--- WORK TASK ---
Every line below that mentions the word "using" should be copied out.

--- PROVIDED INFORMATION ---
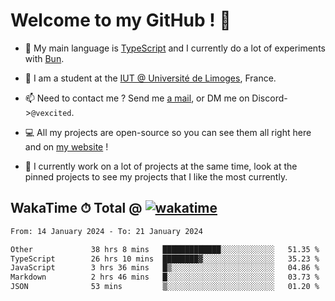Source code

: # Welcome to my GitHub ! 🌃

- 🔭 My main language is [TypeScript](https://www.typescriptlang.org/) and I currently do a lot of experiments with [Bun](https://bun.sh).

- 🌱 I am a student at the [IUT @ Université de Limoges](https://iut.unilim.fr), France.

- 📫 Need to contact me ? Send me <a href="mailto:mikkel@milescode.dev">a mail</a>, or DM me on Discord->`@vexcited`.

- 💻 All my projects are open-source so you can see them all right here and on <a href="https://vexcited.vercel.app">my website</a> !

- 👀 I currently work on a lot of projects at the same time, look at the pinned projects to see my projects that I like the most currently.

## WakaTime ⏱ Total @ [![wakatime](https://wakatime.com/badge/user/0839e595-e07a-435c-8d59-ed95f2a3d6dd.svg)](https://wakatime.com/@0839e595-e07a-435c-8d59-ed95f2a3d6dd)

<!--START_SECTION:waka-->

```txt
From: 14 January 2024 - To: 21 January 2024

Other             38 hrs 8 mins   █████████████░░░░░░░░░░░░   51.35 %
TypeScript        26 hrs 10 mins  ████████▓░░░░░░░░░░░░░░░░   35.23 %
JavaScript        3 hrs 36 mins   █▒░░░░░░░░░░░░░░░░░░░░░░░   04.86 %
Markdown          2 hrs 46 mins   █░░░░░░░░░░░░░░░░░░░░░░░░   03.73 %
JSON              53 mins         ▒░░░░░░░░░░░░░░░░░░░░░░░░   01.20 %
```

<!--END_SECTION:waka-->
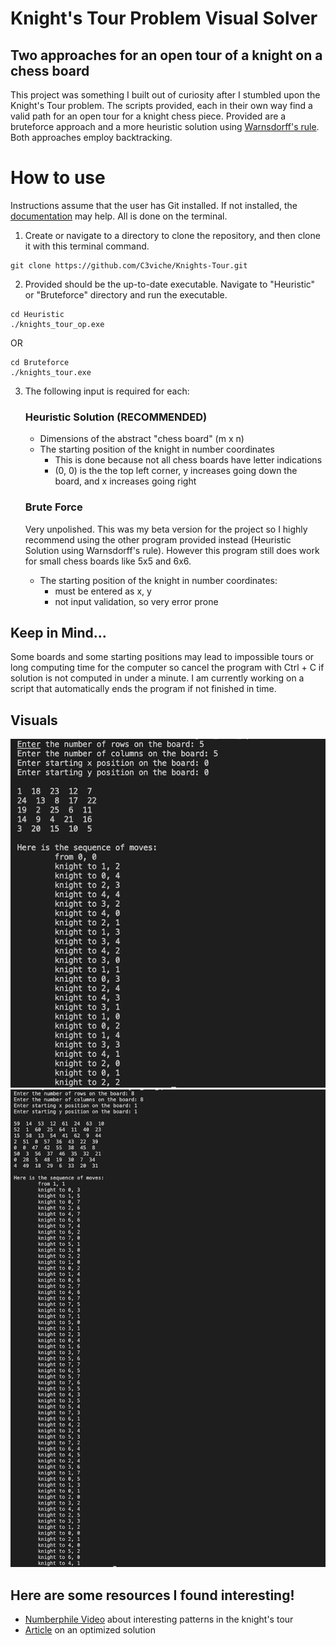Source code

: # Knight's Tour Problem Visual Solver

## Two approaches for an open tour of a knight on a chess board

This project was something I built out of curiosity after I stumbled upon the Knight's Tour problem. The scripts
provided, each in their own way find a valid path for an open tour for a knight chess piece. Provided are a 
bruteforce approach and a more heuristic solution using [Warnsdorff's rule](https://en.wikipedia.org/wiki/Knight%27s_tour). Both
approaches employ backtracking.

# How to use

Instructions assume that the user has Git installed. If not installed, the [documentation](https://git-scm.com/book/en/v2/Getting-Started-Installing-Git) may help. All is done on the terminal.

1. Create or navigate to a directory to clone the repository, and then clone it with this terminal command.
```
git clone https://github.com/C3viche/Knights-Tour.git
```
2. Provided should be the up-to-date executable. Navigate to "Heuristic" or "Bruteforce" directory and run the executable.
```
cd Heuristic 
./knights_tour_op.exe
```
OR
```
cd Bruteforce
./knights_tour.exe
```
3. The following input is required for each:

    ### Heuristic Solution (RECOMMENDED)

    * Dimensions of the abstract "chess board" (m x n)
    * The starting position of the knight in number coordinates
        * This is done because not all chess boards have letter indications
        * (0, 0) is the the top left corner, y increases going down the board, and x increases going right
    ### Brute Force

    Very unpolished. This was my beta version for the project so I highly recommend using the other program provided instead 
    (Heuristic Solution using Warnsdorff's rule). However this program still does work for small chess boards like 5x5 and 6x6.

    * The starting position of the knight in number coordinates:
        * must be entered as x, y
        * not input validation, so very error prone

## Keep in Mind...

Some boards and some starting positions may lead to impossible tours or long computing time for the computer
so cancel the program with Ctrl + C if solution is not computed in under a minute. I am currently working on 
a script that automatically ends the program if not finished in time.
## Visuals
![5x5_Board](five_by_five.png)
![8x8_Board](eight_by_eight.png)

## Here are some resources I found interesting!
 * [Numberphile Video](https://www.youtube.com/watch?v=ab_dY3dZFHM) about interesting patterns in the knight's tour
 * [Article](https://www.sciencedirect.com/science/article/pii/S0166218X04003488) on an optimized solution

--- RESULT ---
bruteforce approach and a more heuristic solution using [Warnsdorff's rule](https://en.wikipedia.org/wiki/Knight%27s_tour). Both
    Very unpolished. This was my beta version for the project so I highly recommend using the other program provided instead 
    (Heuristic Solution using Warnsdorff's rule). However this program still does work for small chess boards like 5x5 and 6x6.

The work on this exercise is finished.